Each line below is to be written out once more, precisely as given.
== STUDY MATERIAL
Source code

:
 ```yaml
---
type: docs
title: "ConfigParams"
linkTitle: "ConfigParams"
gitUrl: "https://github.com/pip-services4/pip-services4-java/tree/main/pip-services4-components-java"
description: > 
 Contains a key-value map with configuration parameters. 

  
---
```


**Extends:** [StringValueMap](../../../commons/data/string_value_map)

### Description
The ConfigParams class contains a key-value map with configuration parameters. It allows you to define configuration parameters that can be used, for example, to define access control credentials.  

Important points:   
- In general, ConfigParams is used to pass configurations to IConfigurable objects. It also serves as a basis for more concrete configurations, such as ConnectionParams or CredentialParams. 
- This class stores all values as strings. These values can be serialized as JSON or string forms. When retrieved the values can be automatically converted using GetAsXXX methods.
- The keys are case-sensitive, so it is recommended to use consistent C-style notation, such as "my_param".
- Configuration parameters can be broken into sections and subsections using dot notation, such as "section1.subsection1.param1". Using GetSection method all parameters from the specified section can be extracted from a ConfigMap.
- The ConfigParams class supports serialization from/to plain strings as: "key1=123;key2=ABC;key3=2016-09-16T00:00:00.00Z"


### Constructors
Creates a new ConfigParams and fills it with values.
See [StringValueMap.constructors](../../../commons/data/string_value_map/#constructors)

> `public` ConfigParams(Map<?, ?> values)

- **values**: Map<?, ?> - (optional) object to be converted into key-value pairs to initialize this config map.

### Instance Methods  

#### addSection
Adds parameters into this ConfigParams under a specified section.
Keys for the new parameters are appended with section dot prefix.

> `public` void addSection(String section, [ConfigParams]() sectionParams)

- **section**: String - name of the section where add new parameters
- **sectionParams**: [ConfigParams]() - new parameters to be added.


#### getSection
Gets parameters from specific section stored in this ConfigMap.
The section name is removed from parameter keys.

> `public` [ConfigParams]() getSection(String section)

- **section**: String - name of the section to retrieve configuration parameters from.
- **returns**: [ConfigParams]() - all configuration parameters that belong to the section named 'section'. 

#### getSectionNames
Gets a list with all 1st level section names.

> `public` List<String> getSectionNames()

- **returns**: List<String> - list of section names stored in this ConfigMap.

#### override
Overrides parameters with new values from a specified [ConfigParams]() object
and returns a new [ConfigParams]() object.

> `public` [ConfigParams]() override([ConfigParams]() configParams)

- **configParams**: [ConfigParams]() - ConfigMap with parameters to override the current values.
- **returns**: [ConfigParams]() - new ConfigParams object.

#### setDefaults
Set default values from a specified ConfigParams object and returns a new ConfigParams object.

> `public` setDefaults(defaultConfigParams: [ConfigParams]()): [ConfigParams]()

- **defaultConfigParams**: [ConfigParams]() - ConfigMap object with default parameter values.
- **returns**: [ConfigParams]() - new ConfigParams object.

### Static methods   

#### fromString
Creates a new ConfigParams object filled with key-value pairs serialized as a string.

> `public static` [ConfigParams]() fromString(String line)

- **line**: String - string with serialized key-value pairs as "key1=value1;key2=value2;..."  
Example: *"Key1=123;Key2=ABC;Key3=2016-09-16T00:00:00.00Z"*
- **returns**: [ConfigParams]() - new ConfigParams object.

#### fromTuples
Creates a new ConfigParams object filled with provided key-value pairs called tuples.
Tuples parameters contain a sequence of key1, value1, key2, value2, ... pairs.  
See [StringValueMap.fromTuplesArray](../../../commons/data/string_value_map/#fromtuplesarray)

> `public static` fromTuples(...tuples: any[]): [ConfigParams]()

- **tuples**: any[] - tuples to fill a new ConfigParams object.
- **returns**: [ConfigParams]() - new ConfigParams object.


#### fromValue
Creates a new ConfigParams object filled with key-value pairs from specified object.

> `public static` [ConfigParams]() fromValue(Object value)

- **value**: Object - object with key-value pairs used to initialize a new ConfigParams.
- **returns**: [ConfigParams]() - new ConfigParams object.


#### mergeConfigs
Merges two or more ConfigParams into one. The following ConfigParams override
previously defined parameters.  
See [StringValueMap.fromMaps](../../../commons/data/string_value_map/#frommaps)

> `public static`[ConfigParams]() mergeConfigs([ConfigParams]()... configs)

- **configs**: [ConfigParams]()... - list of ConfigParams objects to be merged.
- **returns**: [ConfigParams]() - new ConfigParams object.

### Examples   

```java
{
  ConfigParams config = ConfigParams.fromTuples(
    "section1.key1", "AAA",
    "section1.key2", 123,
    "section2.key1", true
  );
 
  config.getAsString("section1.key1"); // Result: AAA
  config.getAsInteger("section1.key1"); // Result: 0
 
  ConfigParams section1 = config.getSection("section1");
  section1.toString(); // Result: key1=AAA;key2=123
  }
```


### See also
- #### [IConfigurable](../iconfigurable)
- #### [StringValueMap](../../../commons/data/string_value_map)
====
◆ SOLVED EXERCISE
Source code

:
 ```yaml
---
type: docs
title: "ConfigParams"
linkTitle: "ConfigParams"
gitUrl: "https://github.com/pip-services4/pip-services4-java/tree/main/pip-services4-components-java"
description: > 
 Contains a key-value map with configuration parameters. 

  
---
```


**Extends:** [StringValueMap](../../../commons/data/string_value_map)

### Description
The ConfigParams class contains a key-value map with configuration parameters. It allows you to define configuration parameters that can be used, for example, to define access control credentials.  

Important points:   
- In general, ConfigParams is used to pass configurations to IConfigurable objects. It also serves as a basis for more concrete configurations, such as ConnectionParams or CredentialParams. 
- This class stores all values as strings. These values can be serialized as JSON or string forms. When retrieved the values can be automatically converted using GetAsXXX methods.
- The keys are case-sensitive, so it is recommended to use consistent C-style notation, such as "my_param".
- Configuration parameters can be broken into sections and subsections using dot notation, such as "section1.subsection1.param1". Using GetSection method all parameters from the specified section can be extracted from a ConfigMap.
- The ConfigParams class supports serialization from/to plain strings as: "key1=123;key2=ABC;key3=2016-09-16T00:00:00.00Z"


### Constructors
Creates a new ConfigParams and fills it with values.
See [StringValueMap.constructors](../../../commons/data/string_value_map/#constructors)

> `public` ConfigParams(Map<?, ?> values)

- **values**: Map<?, ?> - (optional) object to be converted into key-value pairs to initialize this config map.

### Instance Methods  

#### addSection
Adds parameters into this ConfigParams under a specified section.
Keys for the new parameters are appended with section dot prefix.

> `public` void addSection(String section, [ConfigParams]() sectionParams)

- **section**: String - name of the section where add new parameters
- **sectionParams**: [ConfigParams]() - new parameters to be added.


#### getSection
Gets parameters from specific section stored in this ConfigMap.
The section name is removed from parameter keys.

> `public` [ConfigParams]() getSection(String section)

- **section**: String - name of the section to retrieve configuration parameters from.
- **returns**: [ConfigParams]() - all configuration parameters that belong to the section named 'section'. 

#### getSectionNames
Gets a list with all 1st level section names.

> `public` List<String> getSectionNames()

- **returns**: List<String> - list of section names stored in this ConfigMap.

#### override
Overrides parameters with new values from a specified [ConfigParams]() object
and returns a new [ConfigParams]() object.

> `public` [ConfigParams]() override([ConfigParams]() configParams)

- **configParams**: [ConfigParams]() - ConfigMap with parameters to override the current values.
- **returns**: [ConfigParams]() - new ConfigParams object.

#### setDefaults
Set default values from a specified ConfigParams object and returns a new ConfigParams object.

> `public` setDefaults(defaultConfigParams: [ConfigParams]()): [ConfigParams]()

- **defaultConfigParams**: [ConfigParams]() - ConfigMap object with default parameter values.
- **returns**: [ConfigParams]() - new ConfigParams object.

### Static methods   

#### fromString
Creates a new ConfigParams object filled with key-value pairs serialized as a string.

> `public static` [ConfigParams]() fromString(String line)

- **line**: String - string with serialized key-value pairs as "key1=value1;key2=value2;..."  
Example: *"Key1=123;Key2=ABC;Key3=2016-09-16T00:00:00.00Z"*
- **returns**: [ConfigParams]() - new ConfigParams object.

#### fromTuples
Creates a new ConfigParams object filled with provided key-value pairs called tuples.
Tuples parameters contain a sequence of key1, value1, key2, value2, ... pairs.  
See [StringValueMap.fromTuplesArray](../../../commons/data/string_value_map/#fromtuplesarray)

> `public static` fromTuples(...tuples: any[]): [ConfigParams]()

- **tuples**: any[] - tuples to fill a new ConfigParams object.
- **returns**: [ConfigParams]() - new ConfigParams object.


#### fromValue
Creates a new ConfigParams object filled with key-value pairs from specified object.

> `public static` [ConfigParams]() fromValue(Object value)

- **value**: Object - object with key-value pairs used to initialize a new ConfigParams.
- **returns**: [ConfigParams]() - new ConfigParams object.


#### mergeConfigs
Merges two or more ConfigParams into one. The following ConfigParams override
previously defined parameters.  
See [StringValueMap.fromMaps](../../../commons/data/string_value_map/#frommaps)

> `public static`[ConfigParams]() mergeConfigs([ConfigParams]()... configs)

- **configs**: [ConfigParams]()... - list of ConfigParams objects to be merged.
- **returns**: [ConfigParams]() - new ConfigParams object.

### Examples   

```java
{
  ConfigParams config = ConfigParams.fromTuples(
    "section1.key1", "AAA",
    "section1.key2", 123,
    "section2.key1", true
  );
 
  config.getAsString("section1.key1"); // Result: AAA
  config.getAsInteger("section1.key1"); // Result: 0
 
  ConfigParams section1 = config.getSection("section1");
  section1.toString(); // Result: key1=AAA;key2=123
  }
```


### See also
- #### [IConfigurable](../iconfigurable)
- #### [StringValueMap](../../../commons/data/string_value_map)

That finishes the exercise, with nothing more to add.